Even though Mazuz gave police the go-ahead to question Olmert in connection with other outstanding cases about one month ago, the report's publication was postponed until Friday's questioning in order to prevent causing harm to the investigation by making the new suspicions public since Olmert had not yet given them his version.

Olmert is also suspected of receiving hundreds of thousands of dollars from Jewish-American millionaire Morris Talansky over a 15-year period.

The Prime Minister's Office said following the interview Friday that "the earth did not shake and the sky did not fall," alluding to indications that the current round of questioning would be harsher than the last.

"Prime Minister Olmert is convinced that he is innocent of any wrongdoing and firmly believes that as this investigation continues, that innocence will become apparent to all," the prime minister's spokesman, Mark Regev, said.

Regev wouldn't comment on the substance of the new suspicions.

Most of the questions were standard and pertained to business Olmert conducted abroad and in his posts as trade minister and Jerusalem mayor, the PMO said in a statement.
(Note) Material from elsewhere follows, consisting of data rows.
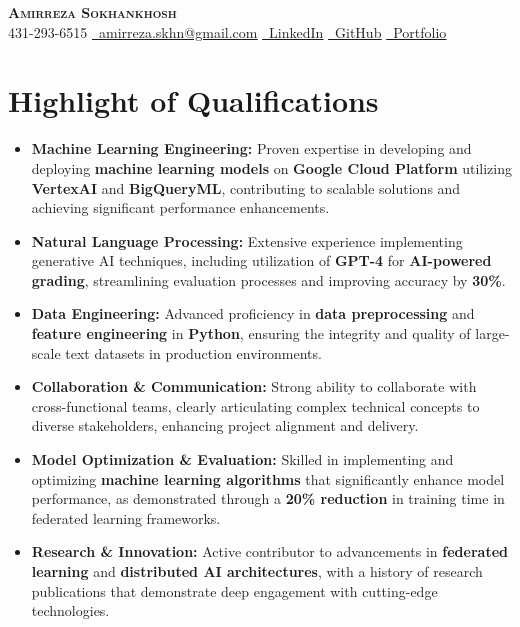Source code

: \documentclass[letterpaper,11pt]{article}
\newcommand{\resumeItem}[1]{
  \item\small{
    #1 \vspace{0pt}
  }
}
\newcommand{\resumeItemListStart}{\begin{itemize}}
\newcommand{\resumeItemListEnd}{\end{itemize}\vspace{-5pt}}
\begin{document}


\begin{center}
    \textbf{\Huge \scshape Amirreza Sokhankhosh} \\ \vspace{1pt}
    \faPhone \small 431-293-6515 \quad
    \href{mailto:amirreza.skhn@gmail.com}{\faEnvelope \ \underline{amirreza.skhn@gmail.com}} \quad
    \href{https://www.linkedin.com/in/amirrezakh/}{\faLinkedin \ \underline{LinkedIn}} \quad
    \href{https://github.com/amirrezaskh}{\faGithub \ \underline{GitHub}} \quad
    \href{https://amirrezaskh.com}{\faBriefcase \ \underline{Portfolio}}
\end{center}

\section{Highlight of Qualifications}
\resumeItemListStart
\resumeItem{\textbf{Machine Learning Engineering:} Proven expertise in developing and deploying \textbf{machine learning models} on \textbf{Google Cloud Platform} utilizing \textbf{VertexAI} and \textbf{BigQueryML}, contributing to scalable solutions and achieving significant performance enhancements.}
\resumeItem{\textbf{Natural Language Processing:} Extensive experience implementing generative AI techniques, including utilization of \textbf{GPT-4} for \textbf{AI-powered grading}, streamlining evaluation processes and improving accuracy by \textbf{30\%}.}
\resumeItem{\textbf{Data Engineering:} Advanced proficiency in \textbf{data preprocessing} and \textbf{feature engineering} in \textbf{Python}, ensuring the integrity and quality of large-scale text datasets in production environments.}
\resumeItem{\textbf{Collaboration \& Communication:} Strong ability to collaborate with cross-functional teams, clearly articulating complex technical concepts to diverse stakeholders, enhancing project alignment and delivery.}
\resumeItem{\textbf{Model Optimization \& Evaluation:} Skilled in implementing and optimizing \textbf{machine learning algorithms} that significantly enhance model performance, as demonstrated through a \textbf{20\% reduction} in training time in federated learning frameworks.}
\resumeItem{\textbf{Research \& Innovation:} Active contributor to advancements in \textbf{federated learning} and \textbf{distributed AI architectures}, with a history of research publications that demonstrate deep engagement with cutting-edge technologies.}
\resumeItemListEnd
\end{document}
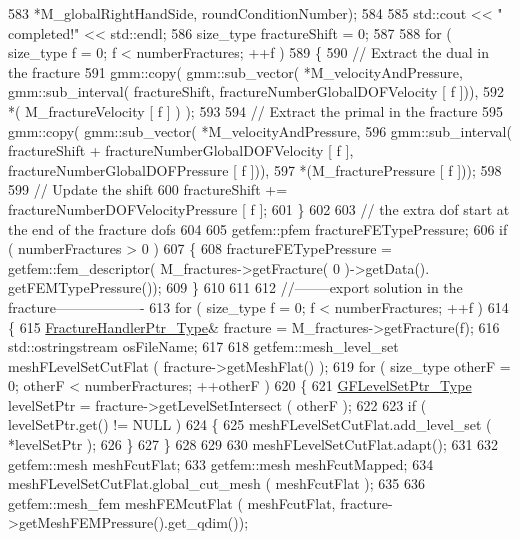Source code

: \begin{DoxyCode}
583                   *M\_globalRightHandSide, roundConditionNumber);
584 
585     std::cout << \textcolor{stringliteral}{" completed!"} << std::endl;
586     size\_type fractureShift = 0;
587 
588     \textcolor{keywordflow}{for} ( size\_type f = 0; f < numberFractures; ++f )
589     \{ 
590         \textcolor{comment}{// Extract the dual in the fracture}
591         gmm::copy( gmm::sub\_vector( *M\_velocityAndPressure, gmm::sub\_interval( fractureShift, 
      fractureNumberGlobalDOFVelocity [ f ])),
592                   *( M\_fractureVelocity [ f ] ) );
593 
594         \textcolor{comment}{// Extract the primal in the fracture}
595         gmm::copy( gmm::sub\_vector( *M\_velocityAndPressure, 
596                                     gmm::sub\_interval( fractureShift + fractureNumberGlobalDOFVelocity [ f 
      ], fractureNumberGlobalDOFPressure [ f ])), 
597                    *(M\_fracturePressure [ f ]));
598 
599         \textcolor{comment}{// Update the shift}
600         fractureShift += fractureNumberDOFVelocityPressure [ f ];
601     \}
602 
603     \textcolor{comment}{// the extra dof start at the end of the fracture dofs}
604   
605     getfem::pfem fractureFETypePressure;
606     \textcolor{keywordflow}{if} ( numberFractures > 0 )
607     \{
608         fractureFETypePressure = getfem::fem\_descriptor( M\_fractures->getFracture( 0 )->getData().
      getFEMTypePressure());
609     \}
610 
611 
612     \textcolor{comment}{//--------export solution in the fracture-------------------}
613     \textcolor{keywordflow}{for} ( size\_type f = 0; f < numberFractures; ++f )
614     \{
615         \hyperlink{FractureHandler_8h_af23fb7a30aaff864bd42587af4f1e78a}{FractureHandlerPtr\_Type}& fracture = M\_fractures->getFracture(f);
616         std::ostringstream osFileName;
617 
618         getfem::mesh\_level\_set meshFLevelSetCutFlat ( fracture->getMeshFlat() );
619         \textcolor{keywordflow}{for} ( size\_type otherF = 0; otherF < numberFractures; ++otherF )
620         \{
621             \hyperlink{Core_8h_a036173458a8a25c7c03f8c76d97e9580}{GFLevelSetPtr\_Type} levelSetPtr = fracture->getLevelSetIntersect ( otherF );
622 
623             \textcolor{keywordflow}{if} ( levelSetPtr.get() != NULL )
624             \{
625                 meshFLevelSetCutFlat.add\_level\_set ( *levelSetPtr );
626             \}
627         \}
628 
629 
630         meshFLevelSetCutFlat.adapt();
631 
632         getfem::mesh meshFcutFlat;
633         getfem::mesh meshFcutMapped;
634         meshFLevelSetCutFlat.global\_cut\_mesh ( meshFcutFlat );
635 
636         getfem::mesh\_fem meshFEMcutFlat ( meshFcutFlat, fracture->getMeshFEMPressure().get\_qdim());

\end{DoxyCode}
The questioning comes amid heightened wrangling between the police and Olmert's associates. A police source said Thursday that the allegations are extremely serious and that an ordinary citizen would have been arrested by now had such accusations been leveled.

Police on Friday also questioned Olmert's former bureau chief, Shula Zaken, in the offices of the national fraud unit in Bat-Yam. The session was a relatively short one which lasted just 30 minutes. Zaken, who was responsible for organizing Olmert's trips abroad during his tenure as a government minister, reportedly upheld her right to remain silent during the interrogation.

Olmert's associates accused the police Thursday of turning the case into a "personal campaign" against the prime minister, suggesting that Olmert would not be treated fairly during the interview.

Law enforcement sources said that had Olmert not been prime minister, he would have been arrested long ago. "Anyone else would have been arrested had similar suspicions been raised against him. Unlike any other suspect, Olmert is getting privileged treatment. He is setting the date and duration of the questioning," a source said.

Olmert's media adviser Amir Dan said that "it's time the police stopped their tendentious leaks. When the police leak, its called 'the public's right to know,' but when a suspect tries to defend himself he is accused of damaging the rule of law."